A Date in 2025: sci-fi romantic comedy short on human-technology interactions

Ryan Turner, “A Date in 2025” (2017)

Goofy teenage romantic comedy about a socially awkward and self-conscious young man meets insidious panopticon nanny-state, courtesy of artificial intelligence systems capable of setting up dates between people, in this artfully made short film. Daniel (Sasha Feldman) pines for a girl, Amber (Corrin Evans), whom he has met on a VR dating site so his personal AI system (voiced by Amy Shiels) persuades him to go on a date with her or the probability that he will become depressed enough to commit suicide will increase hugely. This is a tall order for someone who hasn’t ventured outside his apartment for 42 days so the AI system sets about whipping Daniel into shape by training him what to say to Amber and how to say it, getting him to exercise and go on a diet, and choosing his clothes for him when the time comes to meet Amber. Finally the two meet and in spite of all that the AI system has trained Daniel to say, he suddenly finds his human feelings after all and gives Amber a huge hug. As the two humans walk off into the sunset together, the twist comes when Amber’s AI system makes a wry statement to Daniel’s AI system!

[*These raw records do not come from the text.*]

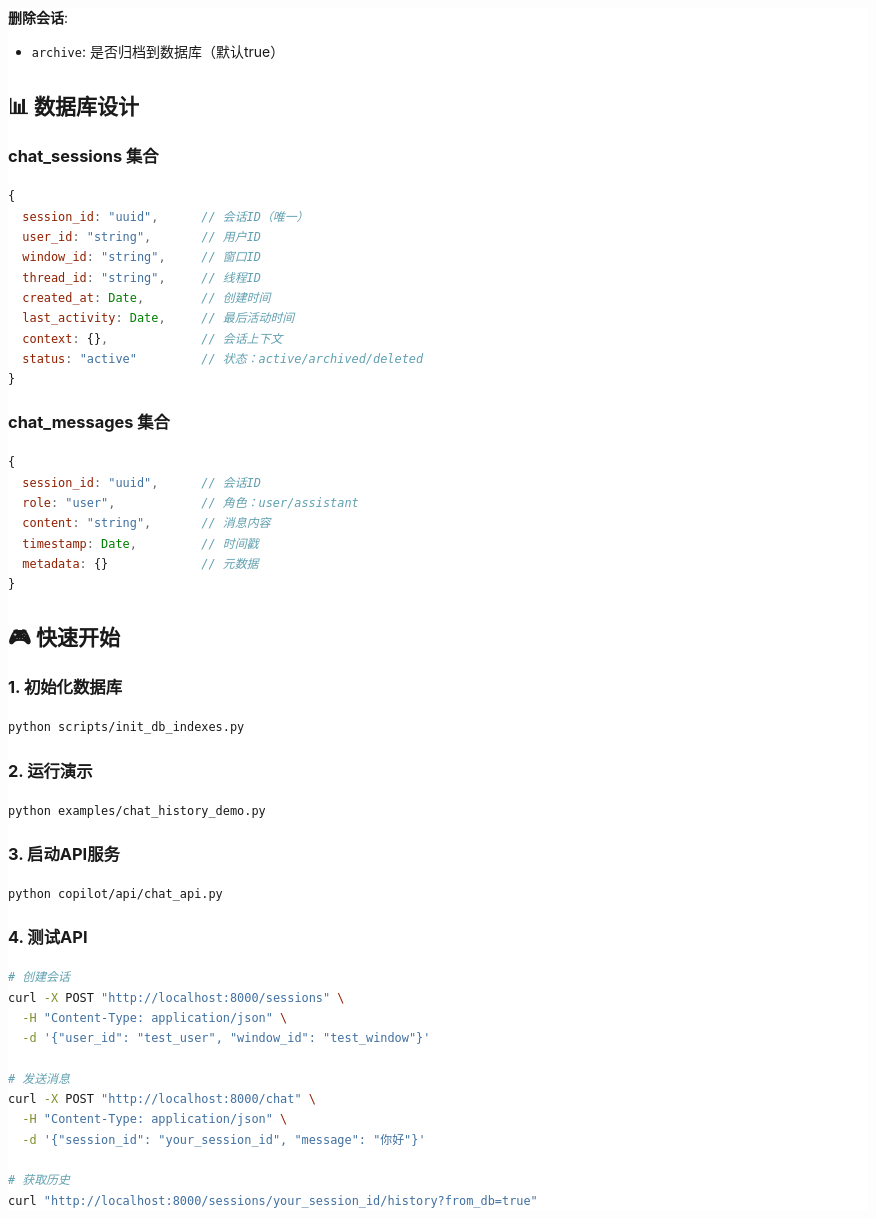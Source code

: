 **删除会话**:
- `archive`: 是否归档到数据库（默认true）

## 📊 数据库设计

### chat_sessions 集合
```javascript
{
  session_id: "uuid",      // 会话ID（唯一）
  user_id: "string",       // 用户ID
  window_id: "string",     // 窗口ID  
  thread_id: "string",     // 线程ID
  created_at: Date,        // 创建时间
  last_activity: Date,     // 最后活动时间
  context: {},             // 会话上下文
  status: "active"         // 状态：active/archived/deleted
}
```

### chat_messages 集合
```javascript
{
  session_id: "uuid",      // 会话ID
  role: "user",            // 角色：user/assistant
  content: "string",       // 消息内容
  timestamp: Date,         // 时间戳
  metadata: {}             // 元数据
}
```

## 🎮 快速开始

### 1. 初始化数据库
```bash
python scripts/init_db_indexes.py
```

### 2. 运行演示
```bash
python examples/chat_history_demo.py
```

### 3. 启动API服务
```bash
python copilot/api/chat_api.py
```

### 4. 测试API
```bash
# 创建会话
curl -X POST "http://localhost:8000/sessions" \
  -H "Content-Type: application/json" \
  -d '{"user_id": "test_user", "window_id": "test_window"}'

# 发送消息
curl -X POST "http://localhost:8000/chat" \
  -H "Content-Type: application/json" \
  -d '{"session_id": "your_session_id", "message": "你好"}'

# 获取历史
curl "http://localhost:8000/sessions/your_session_id/history?from_db=true"
```
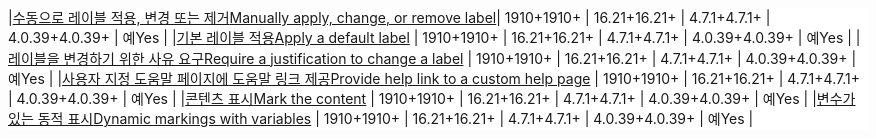 |[<span data-ttu-id="aaa89-215">수동으로 레이블 적용, 변경 또는 제거</span><span class="sxs-lookup"><span data-stu-id="aaa89-215">Manually apply, change, or remove label</span></span>](https://support.microsoft.com/ko-KR/office/apply-sensitivity-labels-to-your-files-and-email-in-office-2f96e7cd-d5a4-403b-8bd7-4cc636bae0f9)| <span data-ttu-id="aaa89-216">1910+</span><span class="sxs-lookup"><span data-stu-id="aaa89-216">1910+</span></span>                     | <span data-ttu-id="aaa89-217">16.21+</span><span class="sxs-lookup"><span data-stu-id="aaa89-217">16.21+</span></span>                 | <span data-ttu-id="aaa89-218">4.7.1+</span><span class="sxs-lookup"><span data-stu-id="aaa89-218">4.7.1+</span></span>         | <span data-ttu-id="aaa89-219">4.0.39+</span><span class="sxs-lookup"><span data-stu-id="aaa89-219">4.0.39+</span></span>           | <span data-ttu-id="aaa89-220">예</span><span class="sxs-lookup"><span data-stu-id="aaa89-220">Yes</span></span>               |
|[<span data-ttu-id="aaa89-221">기본 레이블 적용</span><span class="sxs-lookup"><span data-stu-id="aaa89-221">Apply a default label</span></span>](sensitivity-labels.md#what-label-policies-can-do)                                         | <span data-ttu-id="aaa89-222">1910+</span><span class="sxs-lookup"><span data-stu-id="aaa89-222">1910+</span></span>                     | <span data-ttu-id="aaa89-223">16.21+</span><span class="sxs-lookup"><span data-stu-id="aaa89-223">16.21+</span></span>                 | <span data-ttu-id="aaa89-224">4.7.1+</span><span class="sxs-lookup"><span data-stu-id="aaa89-224">4.7.1+</span></span>         | <span data-ttu-id="aaa89-225">4.0.39+</span><span class="sxs-lookup"><span data-stu-id="aaa89-225">4.0.39+</span></span>           | <span data-ttu-id="aaa89-226">예</span><span class="sxs-lookup"><span data-stu-id="aaa89-226">Yes</span></span>               |
|[<span data-ttu-id="aaa89-227">레이블을 변경하기 위한 사유 요구</span><span class="sxs-lookup"><span data-stu-id="aaa89-227">Require a justification to change a label</span></span>](sensitivity-labels.md#what-label-policies-can-do)                     | <span data-ttu-id="aaa89-228">1910+</span><span class="sxs-lookup"><span data-stu-id="aaa89-228">1910+</span></span>                     | <span data-ttu-id="aaa89-229">16.21+</span><span class="sxs-lookup"><span data-stu-id="aaa89-229">16.21+</span></span>                 | <span data-ttu-id="aaa89-230">4.7.1+</span><span class="sxs-lookup"><span data-stu-id="aaa89-230">4.7.1+</span></span>         | <span data-ttu-id="aaa89-231">4.0.39+</span><span class="sxs-lookup"><span data-stu-id="aaa89-231">4.0.39+</span></span>           | <span data-ttu-id="aaa89-232">예</span><span class="sxs-lookup"><span data-stu-id="aaa89-232">Yes</span></span>               |
|[<span data-ttu-id="aaa89-233">사용자 지정 도움말 페이지에 도움말 링크 제공</span><span class="sxs-lookup"><span data-stu-id="aaa89-233">Provide help link to a custom help page</span></span>](sensitivity-labels.md#what-label-policies-can-do)                       | <span data-ttu-id="aaa89-234">1910+</span><span class="sxs-lookup"><span data-stu-id="aaa89-234">1910+</span></span>                     | <span data-ttu-id="aaa89-235">16.21+</span><span class="sxs-lookup"><span data-stu-id="aaa89-235">16.21+</span></span>                 | <span data-ttu-id="aaa89-236">4.7.1+</span><span class="sxs-lookup"><span data-stu-id="aaa89-236">4.7.1+</span></span>         | <span data-ttu-id="aaa89-237">4.0.39+</span><span class="sxs-lookup"><span data-stu-id="aaa89-237">4.0.39+</span></span>           | <span data-ttu-id="aaa89-238">예</span><span class="sxs-lookup"><span data-stu-id="aaa89-238">Yes</span></span>               |
|[<span data-ttu-id="aaa89-239">콘텐츠 표시</span><span class="sxs-lookup"><span data-stu-id="aaa89-239">Mark the content</span></span>](sensitivity-labels.md#what-sensitivity-labels-can-do)                                              | <span data-ttu-id="aaa89-240">1910+</span><span class="sxs-lookup"><span data-stu-id="aaa89-240">1910+</span></span>                     | <span data-ttu-id="aaa89-241">16.21+</span><span class="sxs-lookup"><span data-stu-id="aaa89-241">16.21+</span></span>                 | <span data-ttu-id="aaa89-242">4.7.1+</span><span class="sxs-lookup"><span data-stu-id="aaa89-242">4.7.1+</span></span>         | <span data-ttu-id="aaa89-243">4.0.39+</span><span class="sxs-lookup"><span data-stu-id="aaa89-243">4.0.39+</span></span>           | <span data-ttu-id="aaa89-244">예</span><span class="sxs-lookup"><span data-stu-id="aaa89-244">Yes</span></span>               |
|[<span data-ttu-id="aaa89-245">변수가 있는 동적 표시</span><span class="sxs-lookup"><span data-stu-id="aaa89-245">Dynamic markings with variables</span></span>](#dynamic-markings-with-variables)                                              | <span data-ttu-id="aaa89-246">1910+</span><span class="sxs-lookup"><span data-stu-id="aaa89-246">1910+</span></span>                     | <span data-ttu-id="aaa89-247">16.21+</span><span class="sxs-lookup"><span data-stu-id="aaa89-247">16.21+</span></span>                 | <span data-ttu-id="aaa89-248">4.7.1+</span><span class="sxs-lookup"><span data-stu-id="aaa89-248">4.7.1+</span></span>         | <span data-ttu-id="aaa89-249">4.0.39+</span><span class="sxs-lookup"><span data-stu-id="aaa89-249">4.0.39+</span></span>           | <span data-ttu-id="aaa89-250">예</span><span class="sxs-lookup"><span data-stu-id="aaa89-250">Yes</span></span>               |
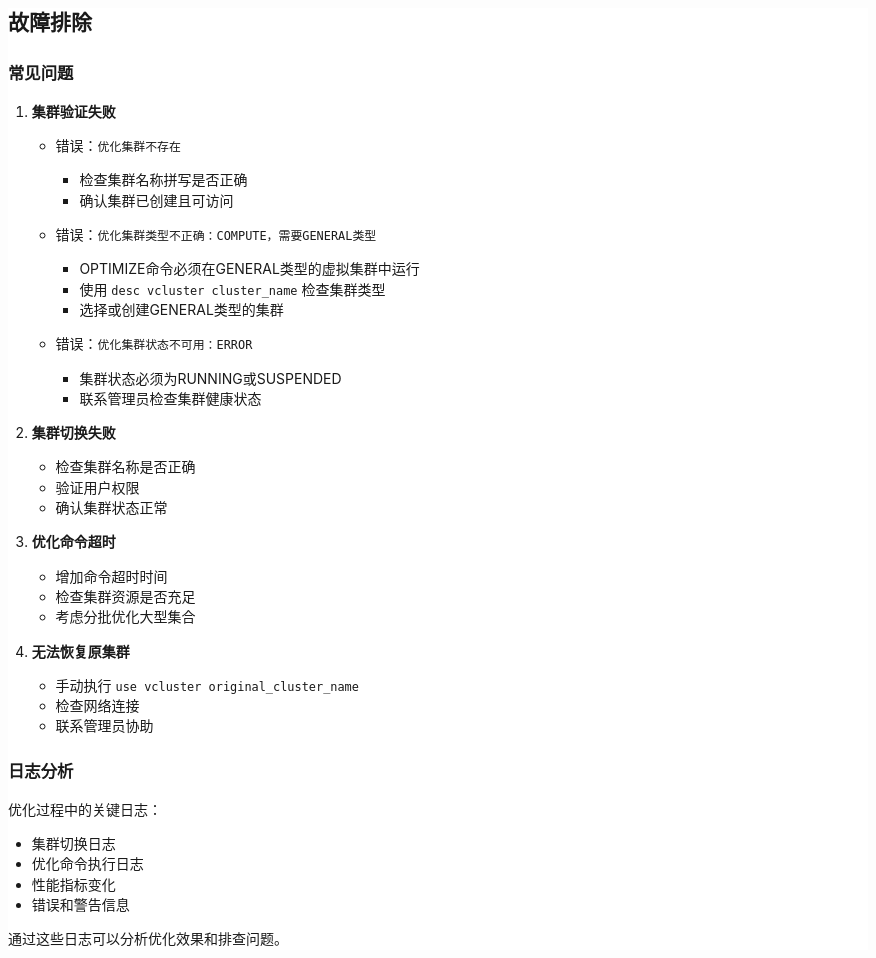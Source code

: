 ## 故障排除

### 常见问题

1. **集群验证失败**
   - 错误：`优化集群不存在`
     - 检查集群名称拼写是否正确
     - 确认集群已创建且可访问
   
   - 错误：`优化集群类型不正确：COMPUTE，需要GENERAL类型`
     - OPTIMIZE命令必须在GENERAL类型的虚拟集群中运行
     - 使用 `desc vcluster cluster_name` 检查集群类型
     - 选择或创建GENERAL类型的集群
   
   - 错误：`优化集群状态不可用：ERROR`
     - 集群状态必须为RUNNING或SUSPENDED
     - 联系管理员检查集群健康状态

2. **集群切换失败**
   - 检查集群名称是否正确
   - 验证用户权限
   - 确认集群状态正常

3. **优化命令超时**
   - 增加命令超时时间
   - 检查集群资源是否充足
   - 考虑分批优化大型集合

4. **无法恢复原集群**
   - 手动执行 `use vcluster original_cluster_name`
   - 检查网络连接
   - 联系管理员协助

### 日志分析

优化过程中的关键日志：
- 集群切换日志
- 优化命令执行日志  
- 性能指标变化
- 错误和警告信息

通过这些日志可以分析优化效果和排查问题。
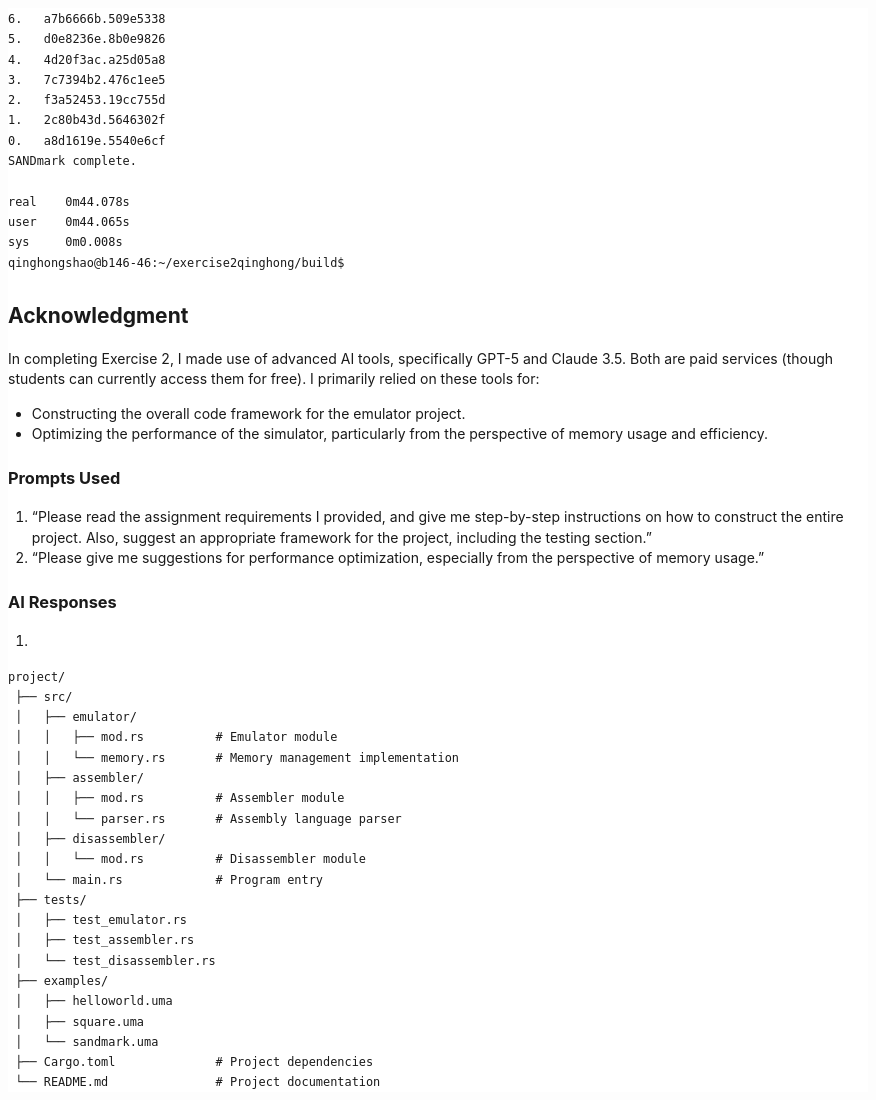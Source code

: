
 ```bash
6.   a7b6666b.509e5338
5.   d0e8236e.8b0e9826
4.   4d20f3ac.a25d05a8
3.   7c7394b2.476c1ee5
2.   f3a52453.19cc755d
1.   2c80b43d.5646302f
0.   a8d1619e.5540e6cf
SANDmark complete.

real    0m44.078s
user    0m44.065s
sys     0m0.008s
qinghongshao@b146-46:~/exercise2qinghong/build$
```

## Acknowledgment
In completing Exercise 2, I made use of advanced AI tools, specifically GPT-5 and Claude 3.5. Both are paid services (though students can currently access them for free). 
I primarily relied on these tools for: 
- Constructing the overall code framework for the emulator project. 
- Optimizing the performance of the simulator, particularly from the perspective of memory usage and efficiency. 

### Prompts Used
1. “Please read the assignment requirements I provided, and give me step-by-step instructions on how to construct the entire project. Also, suggest an appropriate framework for the project, including the testing section.” 
2. “Please give me suggestions for performance optimization, especially from the perspective of memory usage.” 

### AI Responses
1.
```
project/
 ├── src/
 │   ├── emulator/
 │   │   ├── mod.rs          # Emulator module
 │   │   └── memory.rs       # Memory management implementation
 │   ├── assembler/
 │   │   ├── mod.rs          # Assembler module
 │   │   └── parser.rs       # Assembly language parser
 │   ├── disassembler/
 │   │   └── mod.rs          # Disassembler module
 │   └── main.rs             # Program entry
 ├── tests/
 │   ├── test_emulator.rs
 │   ├── test_assembler.rs
 │   └── test_disassembler.rs
 ├── examples/
 │   ├── helloworld.uma
 │   ├── square.uma
 │   └── sandmark.uma
 ├── Cargo.toml              # Project dependencies
 └── README.md               # Project documentation
```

In this very minimal plot, Turner manages to tap into some very deep human fears about alienation and how humans have allowed technology to shape and direct their lives to the extent that the technology can now determine whether to keep some humans apart from others or to bring certain individuals together and when. Perhaps the personalised AI systems feel as much isolated from one another as the humans they supposedly serve do; if that is so, then the technology has come to mirror and imitate the human existential state. On another level, one sees how AI technology can virtually imprison humans and determine when they can meet one another once the humans have achieved certain conditions required of them and the AI systems deem them sufficiently obedient enough that they can be let off the leash once in a while. The day must not be far off when AI systems can run societies and the very notion of humans having free will to determine and shape their individual and collective lives as opposed to being shaped by their circumstances and the agents in their lives comes to be regarded as old-fashioned and irrelevant.

The production design plays a significant role in the film as nearly all the action takes place in one room. The attractive colours (mainly shades of grey and blue), shapes and lines of the room, the detail of the sophisticated tech gadgets and holograms, and the conversations Daniel has with his AI system all obscure the fact that he is living in a prison. Significantly Daniel’s AI system is in the form of a pyramid cone with an eye in the middle, in a wry reference to conspiracy theories revolving around the notion of a secret cabal of humans called the Illuminati who control entire nations through governments and the global finance industry. On top of this, the actors including the voice actor do an excellent job in fleshing out a deceptively simple plot with one-note characters.

Turner may have intended this short film to interrogate human – technology interactions and the social isolation and collective fragmentation these may create but there is much more in this film than what meets even his eye.